In python I could easily do

str.decode("unicode-escape")
Oliver Young
  • 578
  • 1
  • 4
  • 12

1 Answers1

3

If your embedded escape sequences are always going to encode ASCII characters, as you say, you can find them and replace them with the decoded equivalent:

let decode s =
    let re = Str.regexp "\\\\u[0-9a-fA-F][0-9a-fA-F][0-9a-fA-F][0-9a-fA-F]" in
    let s1 n = String.make 1 (Char.chr n) in
    let subst = function
    | Str.Delim u -> s1 (int_of_string ("0x" ^ String.sub u 2 4))
    | Str.Text t -> t
    in
    String.concat "" (List.map subst (Str.full_split re s))

This works for your example:

val decode : string -> string = <fun>
# decode "#include \\u003Cunordered_map\\u003E\\u000D\\u000A";;
- : string = "#include <unordered_map>\r\n"

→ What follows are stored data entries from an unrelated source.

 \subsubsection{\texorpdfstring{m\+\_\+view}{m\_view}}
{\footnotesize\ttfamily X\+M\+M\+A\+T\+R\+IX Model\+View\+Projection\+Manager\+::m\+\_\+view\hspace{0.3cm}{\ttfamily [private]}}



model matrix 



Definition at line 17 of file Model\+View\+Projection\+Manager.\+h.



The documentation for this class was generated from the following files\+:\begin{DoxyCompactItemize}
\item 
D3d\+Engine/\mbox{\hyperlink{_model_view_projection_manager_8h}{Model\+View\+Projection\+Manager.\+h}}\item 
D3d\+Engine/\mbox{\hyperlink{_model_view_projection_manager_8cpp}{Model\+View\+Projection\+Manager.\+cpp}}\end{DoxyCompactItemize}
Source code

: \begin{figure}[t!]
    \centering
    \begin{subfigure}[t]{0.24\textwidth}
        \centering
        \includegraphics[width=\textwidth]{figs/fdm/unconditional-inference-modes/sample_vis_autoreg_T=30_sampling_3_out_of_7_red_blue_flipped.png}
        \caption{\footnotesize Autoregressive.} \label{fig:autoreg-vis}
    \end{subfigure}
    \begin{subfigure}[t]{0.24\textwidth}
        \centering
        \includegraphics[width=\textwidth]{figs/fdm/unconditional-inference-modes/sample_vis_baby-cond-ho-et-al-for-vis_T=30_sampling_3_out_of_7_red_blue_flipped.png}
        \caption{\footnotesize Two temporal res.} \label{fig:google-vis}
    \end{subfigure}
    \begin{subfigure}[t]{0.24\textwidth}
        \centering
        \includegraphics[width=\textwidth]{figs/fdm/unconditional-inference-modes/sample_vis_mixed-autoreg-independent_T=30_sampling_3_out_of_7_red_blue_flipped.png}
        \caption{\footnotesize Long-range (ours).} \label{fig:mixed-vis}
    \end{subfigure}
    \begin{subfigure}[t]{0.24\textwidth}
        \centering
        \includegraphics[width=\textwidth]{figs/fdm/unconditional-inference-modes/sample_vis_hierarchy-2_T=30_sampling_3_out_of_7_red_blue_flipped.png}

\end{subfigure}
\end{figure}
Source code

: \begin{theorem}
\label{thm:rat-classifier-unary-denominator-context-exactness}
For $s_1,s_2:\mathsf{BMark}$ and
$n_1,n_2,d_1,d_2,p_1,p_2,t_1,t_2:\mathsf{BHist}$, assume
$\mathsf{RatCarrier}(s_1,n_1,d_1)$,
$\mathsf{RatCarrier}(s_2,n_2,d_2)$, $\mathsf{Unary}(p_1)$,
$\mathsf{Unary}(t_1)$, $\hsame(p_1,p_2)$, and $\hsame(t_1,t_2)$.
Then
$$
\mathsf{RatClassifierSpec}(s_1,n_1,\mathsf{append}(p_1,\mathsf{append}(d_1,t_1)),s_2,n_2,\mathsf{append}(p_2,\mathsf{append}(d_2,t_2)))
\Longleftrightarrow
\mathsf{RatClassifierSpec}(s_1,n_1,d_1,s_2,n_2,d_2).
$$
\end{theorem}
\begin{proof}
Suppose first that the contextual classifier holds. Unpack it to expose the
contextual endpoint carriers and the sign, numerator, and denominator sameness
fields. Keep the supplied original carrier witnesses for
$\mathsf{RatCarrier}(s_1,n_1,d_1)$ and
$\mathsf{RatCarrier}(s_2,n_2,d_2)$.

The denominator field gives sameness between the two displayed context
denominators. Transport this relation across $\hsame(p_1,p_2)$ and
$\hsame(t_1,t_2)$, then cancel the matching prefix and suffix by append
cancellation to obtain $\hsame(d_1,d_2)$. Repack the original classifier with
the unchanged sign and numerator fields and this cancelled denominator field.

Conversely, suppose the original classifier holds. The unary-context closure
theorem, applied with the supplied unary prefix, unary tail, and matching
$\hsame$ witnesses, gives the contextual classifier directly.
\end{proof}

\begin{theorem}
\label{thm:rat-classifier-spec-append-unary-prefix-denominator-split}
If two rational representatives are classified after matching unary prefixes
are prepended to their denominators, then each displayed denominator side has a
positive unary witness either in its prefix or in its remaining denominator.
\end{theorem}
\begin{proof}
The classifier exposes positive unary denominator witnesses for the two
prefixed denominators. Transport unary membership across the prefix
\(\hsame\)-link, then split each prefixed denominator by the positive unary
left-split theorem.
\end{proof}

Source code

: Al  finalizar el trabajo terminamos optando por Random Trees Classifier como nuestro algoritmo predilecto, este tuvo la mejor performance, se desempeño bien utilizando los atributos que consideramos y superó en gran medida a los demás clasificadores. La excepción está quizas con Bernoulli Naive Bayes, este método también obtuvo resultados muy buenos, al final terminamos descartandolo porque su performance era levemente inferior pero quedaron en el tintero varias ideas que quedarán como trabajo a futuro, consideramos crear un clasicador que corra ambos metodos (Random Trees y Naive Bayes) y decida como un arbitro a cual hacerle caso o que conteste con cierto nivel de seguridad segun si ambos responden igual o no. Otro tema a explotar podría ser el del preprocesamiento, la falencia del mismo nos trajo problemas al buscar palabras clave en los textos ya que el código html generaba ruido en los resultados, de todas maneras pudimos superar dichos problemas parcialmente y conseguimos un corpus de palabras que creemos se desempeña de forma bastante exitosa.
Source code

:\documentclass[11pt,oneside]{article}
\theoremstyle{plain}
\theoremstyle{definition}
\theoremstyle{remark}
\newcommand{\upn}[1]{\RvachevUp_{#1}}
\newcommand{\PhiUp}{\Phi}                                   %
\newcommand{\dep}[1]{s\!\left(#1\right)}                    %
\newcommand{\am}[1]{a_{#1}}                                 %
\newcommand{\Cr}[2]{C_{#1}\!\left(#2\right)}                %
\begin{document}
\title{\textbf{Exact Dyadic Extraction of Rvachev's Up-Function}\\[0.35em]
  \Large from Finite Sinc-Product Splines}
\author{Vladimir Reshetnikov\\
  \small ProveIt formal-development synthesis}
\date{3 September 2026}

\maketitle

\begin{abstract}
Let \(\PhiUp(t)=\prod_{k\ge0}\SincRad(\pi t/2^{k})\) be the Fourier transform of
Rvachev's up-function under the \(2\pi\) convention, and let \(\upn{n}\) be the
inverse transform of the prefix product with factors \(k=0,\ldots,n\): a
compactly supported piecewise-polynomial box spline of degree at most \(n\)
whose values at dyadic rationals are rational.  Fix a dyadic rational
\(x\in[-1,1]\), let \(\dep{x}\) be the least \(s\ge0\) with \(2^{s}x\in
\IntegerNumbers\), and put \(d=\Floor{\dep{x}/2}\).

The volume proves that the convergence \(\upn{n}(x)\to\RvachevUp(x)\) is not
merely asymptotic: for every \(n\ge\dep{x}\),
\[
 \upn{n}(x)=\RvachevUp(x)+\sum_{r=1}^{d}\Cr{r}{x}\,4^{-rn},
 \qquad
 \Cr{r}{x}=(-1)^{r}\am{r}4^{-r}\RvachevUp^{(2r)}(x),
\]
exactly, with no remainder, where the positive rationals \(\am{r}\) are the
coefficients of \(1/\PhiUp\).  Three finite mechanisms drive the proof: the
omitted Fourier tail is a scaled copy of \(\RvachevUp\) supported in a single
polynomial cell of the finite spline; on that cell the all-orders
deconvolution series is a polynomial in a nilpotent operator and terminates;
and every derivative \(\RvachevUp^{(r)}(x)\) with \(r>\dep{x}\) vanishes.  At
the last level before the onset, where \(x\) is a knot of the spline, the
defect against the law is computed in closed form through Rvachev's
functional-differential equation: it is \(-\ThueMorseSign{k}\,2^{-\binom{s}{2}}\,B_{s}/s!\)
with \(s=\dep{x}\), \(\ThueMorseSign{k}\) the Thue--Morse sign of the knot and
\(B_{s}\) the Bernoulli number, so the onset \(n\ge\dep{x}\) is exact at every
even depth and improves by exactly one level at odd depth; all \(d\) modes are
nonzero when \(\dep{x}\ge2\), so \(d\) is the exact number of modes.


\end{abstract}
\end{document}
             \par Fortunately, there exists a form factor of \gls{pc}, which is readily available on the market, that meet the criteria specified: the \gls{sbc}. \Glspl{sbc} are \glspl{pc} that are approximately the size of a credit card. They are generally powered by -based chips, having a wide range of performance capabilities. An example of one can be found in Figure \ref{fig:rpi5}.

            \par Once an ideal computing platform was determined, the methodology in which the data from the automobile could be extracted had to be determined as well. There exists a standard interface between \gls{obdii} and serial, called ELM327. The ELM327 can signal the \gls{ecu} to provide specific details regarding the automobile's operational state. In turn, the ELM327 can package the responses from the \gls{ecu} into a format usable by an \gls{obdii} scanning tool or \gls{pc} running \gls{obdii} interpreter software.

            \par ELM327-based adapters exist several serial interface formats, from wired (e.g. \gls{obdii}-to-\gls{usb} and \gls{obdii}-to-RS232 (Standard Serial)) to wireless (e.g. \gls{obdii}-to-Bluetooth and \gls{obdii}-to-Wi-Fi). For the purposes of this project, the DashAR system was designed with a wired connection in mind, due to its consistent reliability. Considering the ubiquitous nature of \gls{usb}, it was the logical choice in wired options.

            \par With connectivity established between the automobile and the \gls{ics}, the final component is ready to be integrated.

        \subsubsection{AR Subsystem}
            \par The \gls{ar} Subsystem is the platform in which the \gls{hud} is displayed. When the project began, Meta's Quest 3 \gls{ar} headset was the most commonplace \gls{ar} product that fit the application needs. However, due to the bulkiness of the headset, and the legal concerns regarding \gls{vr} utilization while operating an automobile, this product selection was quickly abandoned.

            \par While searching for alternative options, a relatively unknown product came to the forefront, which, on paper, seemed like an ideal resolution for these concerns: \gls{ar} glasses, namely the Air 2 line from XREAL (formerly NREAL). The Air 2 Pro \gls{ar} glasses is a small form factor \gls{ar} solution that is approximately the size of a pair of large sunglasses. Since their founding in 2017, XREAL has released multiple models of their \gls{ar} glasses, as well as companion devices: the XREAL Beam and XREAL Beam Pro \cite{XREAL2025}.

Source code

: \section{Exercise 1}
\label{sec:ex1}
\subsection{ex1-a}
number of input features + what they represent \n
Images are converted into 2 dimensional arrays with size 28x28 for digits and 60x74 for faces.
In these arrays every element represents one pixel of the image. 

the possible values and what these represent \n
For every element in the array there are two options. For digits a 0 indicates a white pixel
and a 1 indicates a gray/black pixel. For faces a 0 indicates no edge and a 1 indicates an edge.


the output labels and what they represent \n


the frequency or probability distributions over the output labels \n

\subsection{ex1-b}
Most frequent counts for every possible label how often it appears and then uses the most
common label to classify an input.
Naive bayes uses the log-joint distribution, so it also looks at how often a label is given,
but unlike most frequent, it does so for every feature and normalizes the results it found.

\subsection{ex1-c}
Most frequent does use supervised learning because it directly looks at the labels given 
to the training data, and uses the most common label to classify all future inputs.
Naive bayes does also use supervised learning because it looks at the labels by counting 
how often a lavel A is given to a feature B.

Indeed, Python has built-in support to decode these sequences.

Update

To support all four-digit hex escape sequences "\uXXXX" by converting to UTF-8 you can use this code:

let utf8encode s =
    let prefs = [| 0x0; 0xc0; 0xe0 |] in
    let s1 n = String.make 1 (Char.chr n) in
    let rec ienc k sofar resid =
        let bct = if k = 0 then 7 else 6 - k in
        if resid < 1 lsl bct then
            (s1 (prefs.(k) + resid)) ^ sofar
        else
            ienc (k + 1) (s1 (0x80 + resid mod 64) ^ sofar) (resid / 64)
    in
    ienc 0 "" (int_of_string ("0x" ^ s))

let decode2 s =
    let re = Str.regexp "\\\\u[0-9a-fA-F][0-9a-fA-F][0-9a-fA-F][0-9a-fA-F]" in
    let subst = function
    | Str.Delim u -> utf8encode (String.sub u 2 4)
    | Str.Text t -> t
    in
    String.concat "" (List.map subst (Str.full_split re s))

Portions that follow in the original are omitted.